Directions: What lines below include the word "width"? Copy each one.

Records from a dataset
::::::::

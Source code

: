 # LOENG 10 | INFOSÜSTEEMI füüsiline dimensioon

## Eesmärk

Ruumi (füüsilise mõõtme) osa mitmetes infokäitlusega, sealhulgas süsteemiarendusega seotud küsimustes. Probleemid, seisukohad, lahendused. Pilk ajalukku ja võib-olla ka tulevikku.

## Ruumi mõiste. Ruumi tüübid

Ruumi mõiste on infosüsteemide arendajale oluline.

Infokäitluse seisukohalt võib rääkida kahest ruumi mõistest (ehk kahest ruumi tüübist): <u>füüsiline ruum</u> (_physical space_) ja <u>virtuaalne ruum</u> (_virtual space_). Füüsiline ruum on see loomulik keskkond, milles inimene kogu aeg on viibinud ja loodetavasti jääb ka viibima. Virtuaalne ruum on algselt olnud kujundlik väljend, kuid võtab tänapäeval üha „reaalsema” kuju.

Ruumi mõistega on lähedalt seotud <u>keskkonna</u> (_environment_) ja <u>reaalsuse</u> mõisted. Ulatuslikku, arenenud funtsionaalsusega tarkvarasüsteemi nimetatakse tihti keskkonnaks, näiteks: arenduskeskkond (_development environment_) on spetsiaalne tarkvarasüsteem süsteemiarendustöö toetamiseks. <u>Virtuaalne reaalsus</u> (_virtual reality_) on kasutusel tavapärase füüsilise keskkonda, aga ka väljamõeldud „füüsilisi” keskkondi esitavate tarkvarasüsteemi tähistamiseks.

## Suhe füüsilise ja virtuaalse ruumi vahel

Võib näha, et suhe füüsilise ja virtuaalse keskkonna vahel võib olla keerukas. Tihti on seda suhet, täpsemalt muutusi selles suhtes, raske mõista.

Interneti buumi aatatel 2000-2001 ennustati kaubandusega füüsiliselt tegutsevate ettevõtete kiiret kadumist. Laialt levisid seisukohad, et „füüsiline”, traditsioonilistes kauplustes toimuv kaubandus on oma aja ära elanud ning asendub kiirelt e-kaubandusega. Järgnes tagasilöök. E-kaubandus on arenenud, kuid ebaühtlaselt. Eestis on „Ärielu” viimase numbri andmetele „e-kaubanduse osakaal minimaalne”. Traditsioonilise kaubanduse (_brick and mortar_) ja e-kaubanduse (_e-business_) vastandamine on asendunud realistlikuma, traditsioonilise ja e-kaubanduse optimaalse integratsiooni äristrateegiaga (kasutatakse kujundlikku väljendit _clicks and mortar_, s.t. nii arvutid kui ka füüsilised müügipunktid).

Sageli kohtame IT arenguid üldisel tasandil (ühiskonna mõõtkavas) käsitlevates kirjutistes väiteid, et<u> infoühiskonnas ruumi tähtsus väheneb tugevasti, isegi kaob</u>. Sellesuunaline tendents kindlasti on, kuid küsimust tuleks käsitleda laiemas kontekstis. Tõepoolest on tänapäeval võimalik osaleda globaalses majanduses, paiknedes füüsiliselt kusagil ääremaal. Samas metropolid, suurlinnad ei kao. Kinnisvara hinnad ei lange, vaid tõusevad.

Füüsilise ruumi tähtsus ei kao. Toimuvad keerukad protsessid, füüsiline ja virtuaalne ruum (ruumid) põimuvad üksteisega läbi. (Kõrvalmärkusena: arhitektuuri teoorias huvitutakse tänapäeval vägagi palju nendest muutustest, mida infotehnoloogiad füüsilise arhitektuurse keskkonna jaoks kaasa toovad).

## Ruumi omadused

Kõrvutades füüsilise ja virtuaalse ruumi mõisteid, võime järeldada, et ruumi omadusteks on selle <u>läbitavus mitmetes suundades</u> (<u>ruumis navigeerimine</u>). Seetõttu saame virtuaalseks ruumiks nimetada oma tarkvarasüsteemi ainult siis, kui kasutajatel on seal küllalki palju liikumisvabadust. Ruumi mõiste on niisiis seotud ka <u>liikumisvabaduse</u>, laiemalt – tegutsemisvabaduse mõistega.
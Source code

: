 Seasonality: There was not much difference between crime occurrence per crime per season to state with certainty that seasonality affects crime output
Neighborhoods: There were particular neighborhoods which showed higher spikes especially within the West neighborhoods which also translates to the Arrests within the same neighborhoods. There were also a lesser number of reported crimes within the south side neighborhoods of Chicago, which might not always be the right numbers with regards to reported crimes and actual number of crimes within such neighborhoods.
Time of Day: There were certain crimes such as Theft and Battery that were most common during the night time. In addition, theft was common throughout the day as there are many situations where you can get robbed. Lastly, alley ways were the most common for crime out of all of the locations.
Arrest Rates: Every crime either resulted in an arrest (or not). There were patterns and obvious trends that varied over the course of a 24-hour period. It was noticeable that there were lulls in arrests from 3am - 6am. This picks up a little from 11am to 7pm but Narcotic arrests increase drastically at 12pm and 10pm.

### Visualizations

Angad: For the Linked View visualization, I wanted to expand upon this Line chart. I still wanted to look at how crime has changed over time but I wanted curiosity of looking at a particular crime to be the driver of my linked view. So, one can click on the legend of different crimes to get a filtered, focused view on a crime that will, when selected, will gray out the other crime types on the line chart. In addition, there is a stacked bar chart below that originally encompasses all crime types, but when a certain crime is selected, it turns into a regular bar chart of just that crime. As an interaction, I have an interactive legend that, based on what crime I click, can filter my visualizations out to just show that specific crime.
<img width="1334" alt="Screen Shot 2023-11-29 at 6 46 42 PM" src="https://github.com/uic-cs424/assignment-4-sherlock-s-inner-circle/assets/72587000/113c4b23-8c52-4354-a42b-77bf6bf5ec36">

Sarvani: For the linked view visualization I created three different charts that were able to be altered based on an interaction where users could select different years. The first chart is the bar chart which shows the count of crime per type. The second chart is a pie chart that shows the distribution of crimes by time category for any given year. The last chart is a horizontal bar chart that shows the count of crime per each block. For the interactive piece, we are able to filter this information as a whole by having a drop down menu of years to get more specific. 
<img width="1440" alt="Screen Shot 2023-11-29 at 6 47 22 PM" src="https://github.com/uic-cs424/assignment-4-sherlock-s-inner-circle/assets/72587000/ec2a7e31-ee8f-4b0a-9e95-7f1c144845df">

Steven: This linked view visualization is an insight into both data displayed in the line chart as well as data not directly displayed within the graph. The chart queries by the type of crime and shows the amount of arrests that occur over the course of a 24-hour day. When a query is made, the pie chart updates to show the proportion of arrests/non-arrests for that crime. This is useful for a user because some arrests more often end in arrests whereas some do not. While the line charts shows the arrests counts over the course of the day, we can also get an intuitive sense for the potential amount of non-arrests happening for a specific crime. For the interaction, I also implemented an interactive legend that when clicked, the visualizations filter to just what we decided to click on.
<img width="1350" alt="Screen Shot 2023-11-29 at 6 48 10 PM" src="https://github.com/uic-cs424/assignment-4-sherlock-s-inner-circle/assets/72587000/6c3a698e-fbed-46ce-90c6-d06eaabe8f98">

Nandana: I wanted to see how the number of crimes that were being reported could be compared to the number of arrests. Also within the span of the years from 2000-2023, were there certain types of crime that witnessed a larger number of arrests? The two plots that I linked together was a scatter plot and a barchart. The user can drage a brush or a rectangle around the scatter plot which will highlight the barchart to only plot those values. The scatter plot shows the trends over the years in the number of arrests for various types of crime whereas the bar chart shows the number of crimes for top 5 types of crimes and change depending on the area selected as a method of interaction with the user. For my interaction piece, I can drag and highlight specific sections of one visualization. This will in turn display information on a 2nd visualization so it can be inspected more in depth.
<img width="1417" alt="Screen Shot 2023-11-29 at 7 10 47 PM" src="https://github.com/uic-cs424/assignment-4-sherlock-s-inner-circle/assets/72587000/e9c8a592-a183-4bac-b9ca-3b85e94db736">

::::::::

Answer to this exercise:
<img width="1334" alt="Screen Shot 2023-11-29 at 6 46 42 PM" src="https://github.com/uic-cs424/assignment-4-sherlock-s-inner-circle/assets/72587000/113c4b23-8c52-4354-a42b-77bf6bf5ec36">
<img width="1440" alt="Screen Shot 2023-11-29 at 6 47 22 PM" src="https://github.com/uic-cs424/assignment-4-sherlock-s-inner-circle/assets/72587000/ec2a7e31-ee8f-4b0a-9e95-7f1c144845df">
<img width="1350" alt="Screen Shot 2023-11-29 at 6 48 10 PM" src="https://github.com/uic-cs424/assignment-4-sherlock-s-inner-circle/assets/72587000/6c3a698e-fbed-46ce-90c6-d06eaabe8f98">
<img width="1417" alt="Screen Shot 2023-11-29 at 7 10 47 PM" src="https://github.com/uic-cs424/assignment-4-sherlock-s-inner-circle/assets/72587000/e9c8a592-a183-4bac-b9ca-3b85e94db736">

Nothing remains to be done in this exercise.